Stored data entries
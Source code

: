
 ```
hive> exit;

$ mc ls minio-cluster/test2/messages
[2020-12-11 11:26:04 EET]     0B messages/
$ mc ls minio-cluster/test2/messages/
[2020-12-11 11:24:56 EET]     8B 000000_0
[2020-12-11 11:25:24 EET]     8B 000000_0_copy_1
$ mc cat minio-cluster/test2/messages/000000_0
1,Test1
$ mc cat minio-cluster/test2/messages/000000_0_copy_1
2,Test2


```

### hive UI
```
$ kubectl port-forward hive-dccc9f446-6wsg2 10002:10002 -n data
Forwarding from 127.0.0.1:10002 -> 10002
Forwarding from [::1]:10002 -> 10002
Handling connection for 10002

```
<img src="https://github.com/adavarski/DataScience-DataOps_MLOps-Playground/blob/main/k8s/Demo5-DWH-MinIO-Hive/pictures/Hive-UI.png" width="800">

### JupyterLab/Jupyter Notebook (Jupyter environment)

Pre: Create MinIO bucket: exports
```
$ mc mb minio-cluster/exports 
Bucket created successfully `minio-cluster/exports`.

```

--

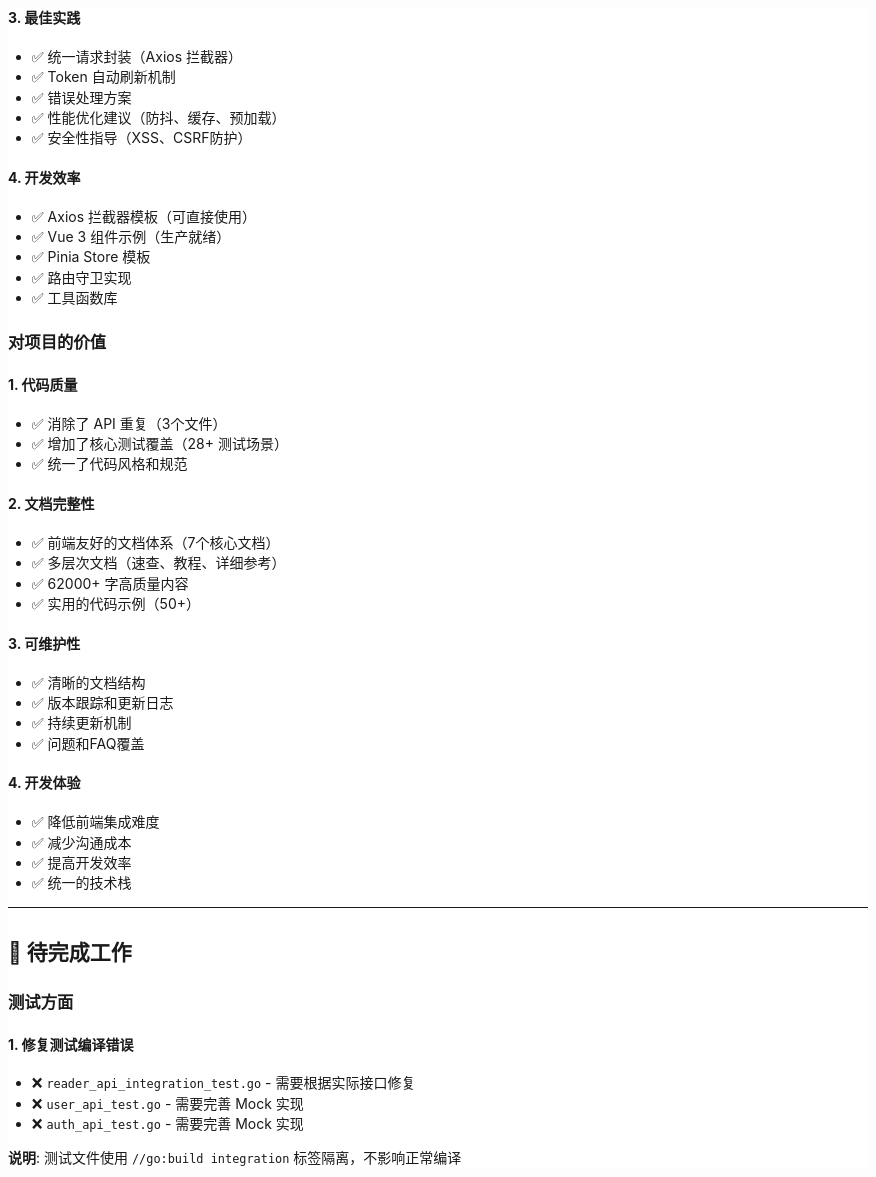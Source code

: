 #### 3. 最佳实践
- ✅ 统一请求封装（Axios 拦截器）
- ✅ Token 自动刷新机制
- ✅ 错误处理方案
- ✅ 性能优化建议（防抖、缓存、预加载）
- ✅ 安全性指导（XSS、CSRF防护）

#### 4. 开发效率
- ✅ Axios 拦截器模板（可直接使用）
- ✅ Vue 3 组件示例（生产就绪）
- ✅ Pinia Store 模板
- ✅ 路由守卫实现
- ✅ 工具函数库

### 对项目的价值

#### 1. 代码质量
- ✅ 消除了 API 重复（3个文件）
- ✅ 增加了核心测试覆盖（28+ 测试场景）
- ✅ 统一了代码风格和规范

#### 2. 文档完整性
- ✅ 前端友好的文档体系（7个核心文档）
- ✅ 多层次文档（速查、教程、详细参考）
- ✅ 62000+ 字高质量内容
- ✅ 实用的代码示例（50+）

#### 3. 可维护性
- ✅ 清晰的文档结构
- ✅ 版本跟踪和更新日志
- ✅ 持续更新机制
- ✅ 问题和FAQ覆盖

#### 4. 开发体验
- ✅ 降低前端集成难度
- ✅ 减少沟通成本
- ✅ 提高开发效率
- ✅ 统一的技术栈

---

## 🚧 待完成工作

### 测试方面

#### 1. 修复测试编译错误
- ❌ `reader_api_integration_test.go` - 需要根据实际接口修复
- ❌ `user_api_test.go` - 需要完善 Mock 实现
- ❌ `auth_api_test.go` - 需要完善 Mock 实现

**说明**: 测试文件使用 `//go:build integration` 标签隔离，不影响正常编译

### WORK INSTRUCTIONS:
Search the records above for "cluster". Copy each line where it is found.

### ANSWER SECTION:
$ mc ls minio-cluster/test2/messages
$ mc ls minio-cluster/test2/messages/
$ mc cat minio-cluster/test2/messages/000000_0
$ mc cat minio-cluster/test2/messages/000000_0_copy_1
$ mc mb minio-cluster/exports 
Bucket created successfully `minio-cluster/exports`.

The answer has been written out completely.